The first sound the son heard, as it turns out, was the sound of the third metacarpal, the longest bone in a horse’s body, shattering. The second sound was a 2,000-pound animal falling and shrieking in pain. And the third sound, the eeriest and most haunting one of all, was the sound of a thousand people making no sound at all.
It all happened so quickly. Two buggies bumped each other, gently enough, so it seemed, but it triggered a chain reaction that led to the jockey being ejected, catapult-style, onto the track, and No. 4 sent into an out-of-control cartwheel through the wooden guardrail at 25 miles an hour.
No. 4 tried to stand, and immediately collapsed back to the ground. It would never try again.
But the son could see the horse moving. Its nostrils knackered, and its ears flitted back and forth. Its belly expanded and contracted with each breath taken. The son, who was terrified at the thought of watching an animal die—he always left the room at the end of Old Yeller—was relieved, overjoyed that, albeit injured and probably unable to race again, would in fact live.
And then the father told the son the truth.
“They’re going to have to put that horse down, you know,” the father said.
The son, at first, didn’t get it. Put it down? It’s already down. They have to get it up.
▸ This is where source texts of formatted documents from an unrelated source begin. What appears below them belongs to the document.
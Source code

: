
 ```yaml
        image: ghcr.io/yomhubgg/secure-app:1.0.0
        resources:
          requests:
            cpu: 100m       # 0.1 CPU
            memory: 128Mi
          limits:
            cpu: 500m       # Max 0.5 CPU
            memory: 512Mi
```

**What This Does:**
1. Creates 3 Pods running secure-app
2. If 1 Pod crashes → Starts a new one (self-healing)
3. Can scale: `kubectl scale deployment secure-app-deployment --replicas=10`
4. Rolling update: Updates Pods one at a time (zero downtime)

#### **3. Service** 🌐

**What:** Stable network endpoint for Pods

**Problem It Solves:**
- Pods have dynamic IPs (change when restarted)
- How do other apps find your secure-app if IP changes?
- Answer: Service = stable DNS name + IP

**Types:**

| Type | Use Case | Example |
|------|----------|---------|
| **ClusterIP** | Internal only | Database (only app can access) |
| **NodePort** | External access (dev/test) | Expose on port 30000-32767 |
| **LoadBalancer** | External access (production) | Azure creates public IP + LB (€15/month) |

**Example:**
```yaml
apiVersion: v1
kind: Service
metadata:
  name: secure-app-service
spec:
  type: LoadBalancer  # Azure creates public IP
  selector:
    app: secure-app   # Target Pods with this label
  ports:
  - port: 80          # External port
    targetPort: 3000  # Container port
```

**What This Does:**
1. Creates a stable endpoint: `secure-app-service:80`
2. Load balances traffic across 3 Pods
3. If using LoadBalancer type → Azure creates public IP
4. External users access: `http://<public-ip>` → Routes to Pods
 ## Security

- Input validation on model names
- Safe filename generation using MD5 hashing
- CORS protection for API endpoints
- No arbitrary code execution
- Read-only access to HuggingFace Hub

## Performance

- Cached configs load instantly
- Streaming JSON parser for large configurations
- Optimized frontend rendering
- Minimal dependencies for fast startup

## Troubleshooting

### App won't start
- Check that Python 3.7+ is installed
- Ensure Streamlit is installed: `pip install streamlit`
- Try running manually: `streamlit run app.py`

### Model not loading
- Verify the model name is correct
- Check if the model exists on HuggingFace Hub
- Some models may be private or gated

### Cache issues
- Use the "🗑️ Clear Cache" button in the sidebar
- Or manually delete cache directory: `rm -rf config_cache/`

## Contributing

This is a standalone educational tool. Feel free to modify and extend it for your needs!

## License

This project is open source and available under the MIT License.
Then the father, not as gently as you might expect, explained the trainers would “destroy” No. 4, shooting it to spare it the misery that was sure to follow. The father talked about blood circulation, and how the leg would never heal properly, and that in the end, killing it was the most humane action you could take.
But the son didn’t understand and he didn’t want to understand. Hold on, he protested. No. 4’s eyes worked, its ears worked, its mouth worked, its colon worked—damn, what do they feed these animals?—its three other legs worked. In fact, at the veterinarian’s office in town, there was a cat missing a leg. They called him Tripod.
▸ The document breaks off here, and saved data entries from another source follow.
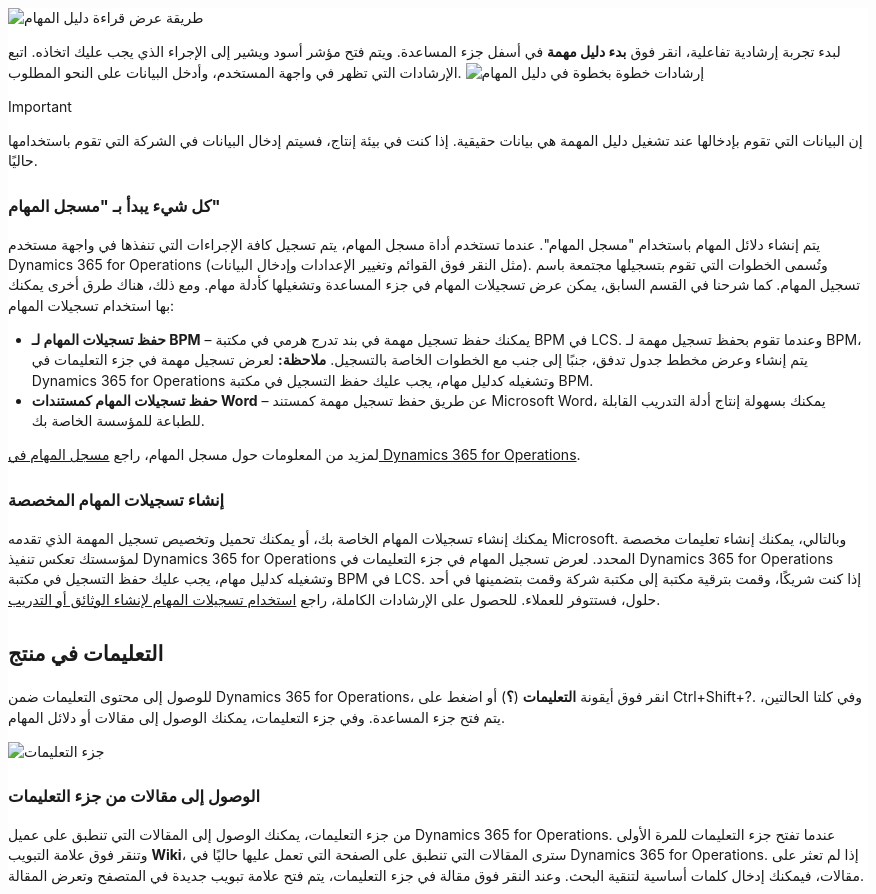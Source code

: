 ![طريقة عرض قراءة دليل المهام](./media/task-guide-ops-1024x742.png)

لبدء تجربة إرشادية تفاعلية، انقر فوق **بدء دليل مهمة** في أسفل جزء المساعدة. ويتم فتح مؤشر أسود ويشير إلى الإجراء الذي يجب عليك اتخاذه. اتبع الإرشادات التي تظهر في واجهة المستخدم، وأدخل البيانات على النحو المطلوب. 
![إرشادات خطوة بخطوة في دليل المهام](./media/task-guide-step-1-ops.png)

> [!IMPORTANT] 
> إن البيانات التي تقوم بإدخالها عند تشغيل دليل المهمة هي بيانات حقيقية. إذا كنت في بيئة إنتاج، فسيتم إدخال البيانات في الشركة التي تقوم باستخدامها حاليًا.

### <a name="it-all-begins-with-task-recorder"></a>كل شيء يبدأ بـ "مسجل المهام"

يتم إنشاء دلائل المهام باستخدام "مسجل المهام". عندما تستخدم أداة مسجل المهام، يتم تسجيل كافة الإجراءات التي تنفذها في واجهة مستخدم Dynamics 365 for Operations (مثل النقر فوق القوائم وتغيير الإعدادات وإدخال البيانات). وتُسمى الخطوات التي تقوم بتسجيلها مجتمعة باسم تسجيل المهام. كما شرحنا في القسم السابق، يمكن عرض تسجيلات المهام في جزء المساعدة وتشغيلها كأدلة مهام. ومع ذلك، هناك طرق أخرى يمكنك بها استخدام تسجيلات المهام:

-   **حفظ تسجيلات المهام لـ BPM** – يمكنك حفظ تسجيل مهمة في بند تدرج هرمي في مكتبة BPM في LCS. وعندما تقوم بحفظ تسجيل مهمة لـ BPM، يتم إنشاء وعرض مخطط جدول تدفق، جنبًا إلى جنب مع الخطوات الخاصة بالتسجيل. **ملاحظة:** لعرض تسجيل مهمة في جزء التعليمات في Dynamics 365 for Operations وتشغيله كدليل مهام، يجب عليك حفظ التسجيل في مكتبة BPM.
-   **حفظ تسجيلات المهام كمستندات Word** – عن طريق حفظ تسجيل مهمة كمستند Microsoft Word، يمكنك بسهولة إنتاج أدلة التدريب القابلة للطباعة للمؤسسة الخاصة بك.

لمزيد من المعلومات حول مسجل المهام، راجع [مسجل المهام في Dynamics 365 for Operations](../user-interface/task-recorder.md).

### <a name="creating-customized-task-recordings"></a>إنشاء تسجيلات المهام المخصصة

يمكنك إنشاء تسجيلات المهام الخاصة بك، أو يمكنك تحميل وتخصيص تسجيل المهمة الذي تقدمه Microsoft. وبالتالي، يمكنك إنشاء تعليمات مخصصة لمؤسستك تعكس تنفيذ Dynamics 365 for Operations المحدد. لعرض تسجيل المهام في جزء التعليمات في Dynamics 365 for Operations وتشغيله كدليل مهام، يجب عليك حفظ التسجيل في مكتبة BPM في LCS. إذا كنت شريكًا، وقمت بترقية مكتبة إلى مكتبة شركة وقمت بتضمينها في أحد حلول، فستتوفر للعملاء. للحصول على الإرشادات الكاملة، راجع [استخدام تسجيلات المهام لإنشاء الوثائق أو التدريب](../user-interface/task-recorder.md).

## <a name="in-product-help"></a>التعليمات في منتج
للوصول إلى محتوى التعليمات ضمن Dynamics 365 for Operations، انقر فوق أيقونة **التعليمات** (**؟**) أو اضغط على Ctrl+Shift+?. وفي كلتا الحالتين، يتم فتح جزء المساعدة. وفي جزء التعليمات، يمكنك الوصول إلى مقالات أو دلائل المهام. 

![جزء التعليمات](./media/help-pane-wiki-1024x684.png)

### <a name="accessing-articles-from-the-help-pane"></a>الوصول إلى مقالات من جزء التعليمات

من جزء التعليمات، يمكنك الوصول إلى المقالات التي تنطبق على عميل Dynamics 365 for Operations. عندما تفتح جزء التعليمات للمرة الأولى وتنقر فوق علامة التبويب **Wiki**، سترى المقالات التي تنطبق على الصفحة التي تعمل عليها حاليًا في Dynamics 365 for Operations. إذا لم تعثر على مقالات، فيمكنك إدخال كلمات أساسية لتنقية البحث. وعند النقر فوق مقالة في جزء التعليمات، يتم فتح علامة تبويب جديدة في المتصفح وتعرض المقالة. 
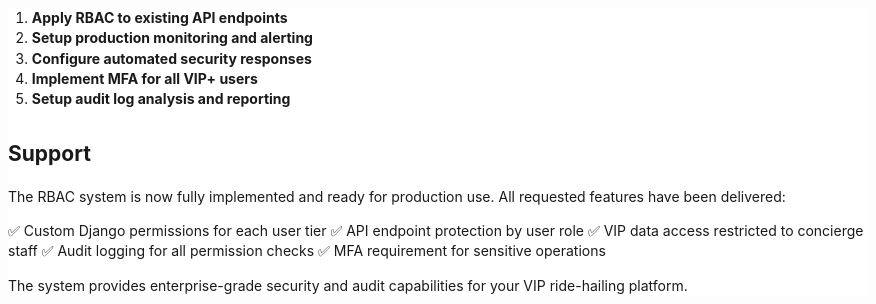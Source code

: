 1. **Apply RBAC to existing API endpoints**
2. **Setup production monitoring and alerting**
3. **Configure automated security responses**
4. **Implement MFA for all VIP+ users**
5. **Setup audit log analysis and reporting**

## Support

The RBAC system is now fully implemented and ready for production use. All requested features have been delivered:

✅ Custom Django permissions for each user tier
✅ API endpoint protection by user role
✅ VIP data access restricted to concierge staff
✅ Audit logging for all permission checks
✅ MFA requirement for sensitive operations

The system provides enterprise-grade security and audit capabilities for your VIP ride-hailing platform.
If Tripod can live, why can’t No. 4?
The father held the son, until he finally accepted the reality he wanted so much to change.
Horses, it turns out, are like businesses. Every aspect must function, and function well, to survive. Sales, management, research and development, operations are all critical. If one breaks, it doesn’t matter how healthy the others are. The business has no choice but to die.